The pair had finished in the reverse order at the IPC tetrathlon championships in Tattersalls at the beginning of the month. Clare’s Leah O’Neill completed in eighth place on 4,512.
In the junior boys’ event, there was a brilliant individual win for Wicklow’s Robbie Savage who recorded a score of 4,794 on his way to beating Conor Dougall (4,784) of Braes of Derwent South and David Dow (4,778) of Newmarket and Thurlow. Savage’s performance was backed up by James Drumm of Westmeath (fourth) who won the run, Shillelagh’s Tim O’Brien (seventh) and Kildare’s Jack Sargent (10). Warrington’s Noah Pim finished a bit off the pace in 27th place but he, like all other IPC competitors in this class, went clear across the country.
Members of The Pony Club’s Area 17 (Northern Ireland) also competed at the championships and best placed at this level was the Seskinore Harriers’ Matthew Murnaghan who finished sixth.
At intermediate level, the Irish boys squad of Liam Kelleher (Duhallow), Fionn Campbell (Ward Union), Padraig Fives (West Waterford), James Kavanagh (Carlow) and Dillon McAuliffe (Duhallow) won the international boys’ team event while the Northern Ireland quintet of North Down’s Christine McVeigh, Charlotte de Montmorency and Anna Brown plus Ellen Erskine (East Down) and Lindsay McIvor (Seskinore Harriers) placed third in the international girls’ competition.
The best individual result came from the IPC champion Kavanagh who finished third in the boys’ competition on 4,370 points behind Jack Stephens (4,544) of the Brecon & Talybont Hunt Branch and the Bennachies’ Lewis Khan (4,460).
The Laois Branch found themselves in a quandary before the championships as two members of their open tetrathlon team, cousins John and Jamie Carroll, were also on the show jumping team due to compete in Cheshire last weekend.
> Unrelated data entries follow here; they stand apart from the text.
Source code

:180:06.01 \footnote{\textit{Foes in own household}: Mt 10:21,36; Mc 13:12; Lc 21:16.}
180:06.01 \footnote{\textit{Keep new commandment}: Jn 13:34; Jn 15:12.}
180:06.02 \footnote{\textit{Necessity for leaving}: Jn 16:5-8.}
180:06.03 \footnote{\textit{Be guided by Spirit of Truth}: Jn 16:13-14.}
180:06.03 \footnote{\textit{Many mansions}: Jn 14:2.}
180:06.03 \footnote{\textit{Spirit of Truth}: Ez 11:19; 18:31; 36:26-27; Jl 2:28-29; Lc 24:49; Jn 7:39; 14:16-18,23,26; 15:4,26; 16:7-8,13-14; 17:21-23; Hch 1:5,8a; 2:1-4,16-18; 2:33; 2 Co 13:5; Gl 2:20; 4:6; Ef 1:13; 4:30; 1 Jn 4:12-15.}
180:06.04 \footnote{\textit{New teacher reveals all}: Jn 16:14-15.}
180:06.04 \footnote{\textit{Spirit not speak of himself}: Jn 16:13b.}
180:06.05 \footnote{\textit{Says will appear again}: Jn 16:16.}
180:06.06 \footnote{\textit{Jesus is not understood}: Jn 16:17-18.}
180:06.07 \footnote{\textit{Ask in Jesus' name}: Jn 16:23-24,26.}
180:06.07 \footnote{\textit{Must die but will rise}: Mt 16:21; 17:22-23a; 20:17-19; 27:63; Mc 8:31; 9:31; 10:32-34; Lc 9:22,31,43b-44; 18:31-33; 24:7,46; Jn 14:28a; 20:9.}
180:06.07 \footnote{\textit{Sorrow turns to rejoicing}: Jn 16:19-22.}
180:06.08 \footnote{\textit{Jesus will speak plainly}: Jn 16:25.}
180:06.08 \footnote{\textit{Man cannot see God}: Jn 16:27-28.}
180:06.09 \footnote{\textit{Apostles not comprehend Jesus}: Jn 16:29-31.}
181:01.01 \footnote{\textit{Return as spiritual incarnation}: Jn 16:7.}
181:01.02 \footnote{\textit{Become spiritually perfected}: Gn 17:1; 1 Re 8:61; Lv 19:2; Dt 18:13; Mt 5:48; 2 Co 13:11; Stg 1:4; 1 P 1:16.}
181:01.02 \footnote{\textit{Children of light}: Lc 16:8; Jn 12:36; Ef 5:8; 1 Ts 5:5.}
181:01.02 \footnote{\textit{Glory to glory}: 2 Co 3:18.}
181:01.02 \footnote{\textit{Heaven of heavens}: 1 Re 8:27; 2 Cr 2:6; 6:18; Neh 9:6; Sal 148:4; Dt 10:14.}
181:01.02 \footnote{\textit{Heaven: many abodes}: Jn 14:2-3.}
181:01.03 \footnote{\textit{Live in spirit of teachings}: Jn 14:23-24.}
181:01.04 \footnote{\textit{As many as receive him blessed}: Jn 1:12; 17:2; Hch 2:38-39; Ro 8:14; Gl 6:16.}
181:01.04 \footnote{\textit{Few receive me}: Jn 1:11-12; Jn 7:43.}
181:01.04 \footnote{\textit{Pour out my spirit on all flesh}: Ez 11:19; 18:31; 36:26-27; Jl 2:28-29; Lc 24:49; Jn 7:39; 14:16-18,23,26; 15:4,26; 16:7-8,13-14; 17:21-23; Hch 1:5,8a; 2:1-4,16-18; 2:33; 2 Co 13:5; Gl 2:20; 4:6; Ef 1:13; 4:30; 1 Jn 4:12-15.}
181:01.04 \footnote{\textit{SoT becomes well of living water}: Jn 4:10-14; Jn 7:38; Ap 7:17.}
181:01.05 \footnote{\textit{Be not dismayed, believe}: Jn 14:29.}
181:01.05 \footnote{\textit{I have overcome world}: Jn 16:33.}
The club decided to send the Carroll’s plus Gordon Shannon and David Brickley to Bishop Burton where they duly landed the open boys’ branch competition.
Jamie Carroll was also a member of the Irish squad who won the international boys’ team competition at this level along with Mike Healy and Mark Collins (Warrington), Leo Micklem (Bray) and Jack Savage (Wicklow). They claimed the title on a score of 17,393, a massive 707 points clear of the second-placed English team.
IPC champion Healy was best-placed individually in second (4,571) just behind Chris Harris (4,574) of the Four Burrow Hunt branch and in front of East Down’s Paddy Erskine who finished third on 4,417.
The Irish squad of Roisin Duggan McSweeney (Limerick), Eimear O’Brien (West Waterford), Faye Mansfield (Duhallow), Sophie Lowe (South Westmeath) and Eimear O’Neill (Meath) saw off their sole rivals England to win the open girls’ international team event with Duggan McSweeney joining up with twin sister Aoife and 14-year-old Alex Stewart to win the team event for their Limerick Branch.
In her first year out of Juniors, Eimear O’Neill also won the individual competition on a score of 4,344, ahead of Mollie Hansford (4,292) of the Cotley Hunt Branch and IPC champion Lowe who finished joint-third on 4,256. Mansfield placed joint-fifth with a total of 4,212.